Where to go in St. George and Hurricane
All of these areas have one thing in common and that is that most are located on or near BLM land that is free to stay on. You must be very wary of camping near towns as many of that land is bordering flashy neighborhoods. Likely due to the popularity of this area, residents are less than psyched to have vans and tents set up on free public land just outside of their doorsteps. The Utah Hills has a plethora of public land that is roadside camping friendly. Near Hurricane and the town of Virgin, there is excellent, but sometimes crowded, free camping! My favorite places to go for eats are the River Rock Roasting company just north of Hurricane and George’s Corner Restaurant in St George.
I love the St. George and Hurricane areas because when everything else in the country is cold, and even other parts of Utah, these areas are usually sunny and warm.
6. St. George and Hurricane - Good to Know
Basalt, limestone, sandstone
The Limestone Bible by Misty Murphy & Bill Ohran
Bike, hike, ride a horse, fish, or canyoneer, all in close proximity
Snow Canyon State Park at $20 per night of camping
My Advice for Planning Your Utah Climbing Trip
Enjoy a long climbing season if you can tolerate temperature swings
The climbing season in Utah is long, or short, depending on your tolerance to varying temperatures. Prime time climbing in Utah is similar across the state. Spring and fall are the ideal, as they are the most temperate times of year to visit. In certain mountain areas, even southern regions such as Zion, temps fall quicker because of the elevation in certain areas. It’s not unusual to wake up with frost on your tent in late September near Zion. Depending on the aspect, however, you can find sun and shade at your convenience and climb into the late parts of spring to early summer and late summer to fall.
Tips to find camping in Utah
The Bureau of Land Management camping sites, better known as BLM land, is all over the West and offers free camping across Utah. Many are undesignated and all are first come, first served. BLM land can be found on apps such as iOverlander. By now, you’re probably not surprised to hear free camping in Utah tends to be popular. Utah is extremely well-visited thanks to its trifecta of national parks and a multitude of state attractions — and for good reason! The trick is to plan ahead, arrive early and stay open.

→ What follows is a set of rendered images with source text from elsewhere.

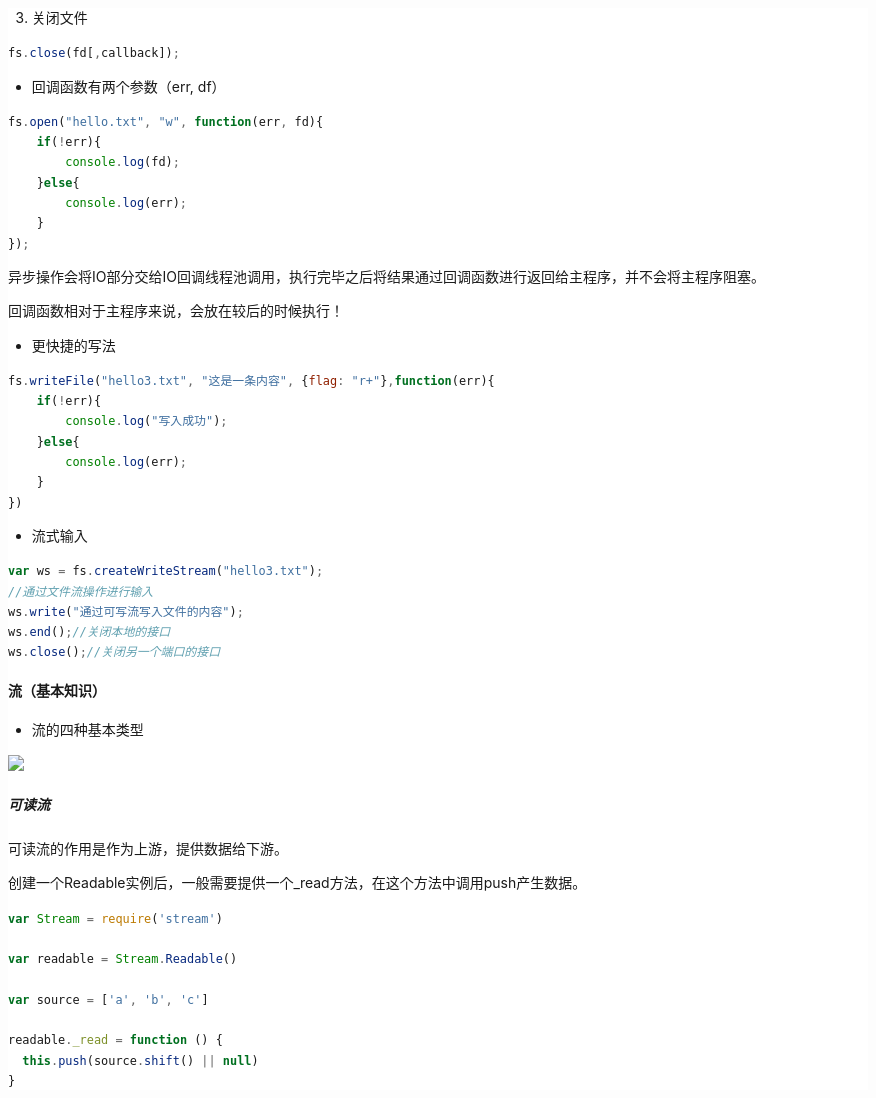 3. 关闭文件

```javascript
fs.close(fd[,callback]);
```

* 回调函数有两个参数（err, df）

```javascript
fs.open("hello.txt", "w", function(err, fd){
    if(!err){
        console.log(fd);
    }else{
        console.log(err);
    }
});
```

异步操作会将IO部分交给IO回调线程池调用，执行完毕之后将结果通过回调函数进行返回给主程序，并不会将主程序阻塞。

回调函数相对于主程序来说，会放在较后的时候执行！

* 更快捷的写法

```javascript
fs.writeFile("hello3.txt", "这是一条内容", {flag: "r+"},function(err){
    if(!err){
        console.log("写入成功");
    }else{
        console.log(err);
    }
})
```

* 流式输入

```javascript
var ws = fs.createWriteStream("hello3.txt");
//通过文件流操作进行输入
ws.write("通过可写流写入文件的内容");
ws.end();//关闭本地的接口
ws.close();//关闭另一个端口的接口
```

#### 流（基本知识）

* 流的四种基本类型

![](D:\lingwu\DianGroupProjectTask\学习图片\流的四种基本类型.png)

##### 可读流

可读流的作用是作为上游，提供数据给下游。

创建一个Readable实例后，一般需要提供一个_read方法，在这个方法中调用push产生数据。

```javascript
var Stream = require('stream')

var readable = Stream.Readable()

var source = ['a', 'b', 'c']

readable._read = function () {
  this.push(source.shift() || null)
}

```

Things to know about climbing in Utah
If you want to visit Utah’s national parks for climbing or on rest day, you’ll need to pay park entrance fees. My personal preference is to simply purchase the interagency pass at any entrance station for $80 that is good at any land managed by the Dept. of the Interior or USDA (Forest Service).
Consider BYOB due to Utah’s strict liquor laws
Beverages bought anywhere other than a state-run liquor store caps at 5% alcohol content and is only beer. Beer, liquor and wine purchased at the state-run liquor store is sold as singles (more expensive) and is always unrefrigerated. If buying full percentage beer in a restaurant, it must be purchased in a can, opened by the staff and poured yourself. Have fun figuring out the others! My advice: Stock up before you arrive!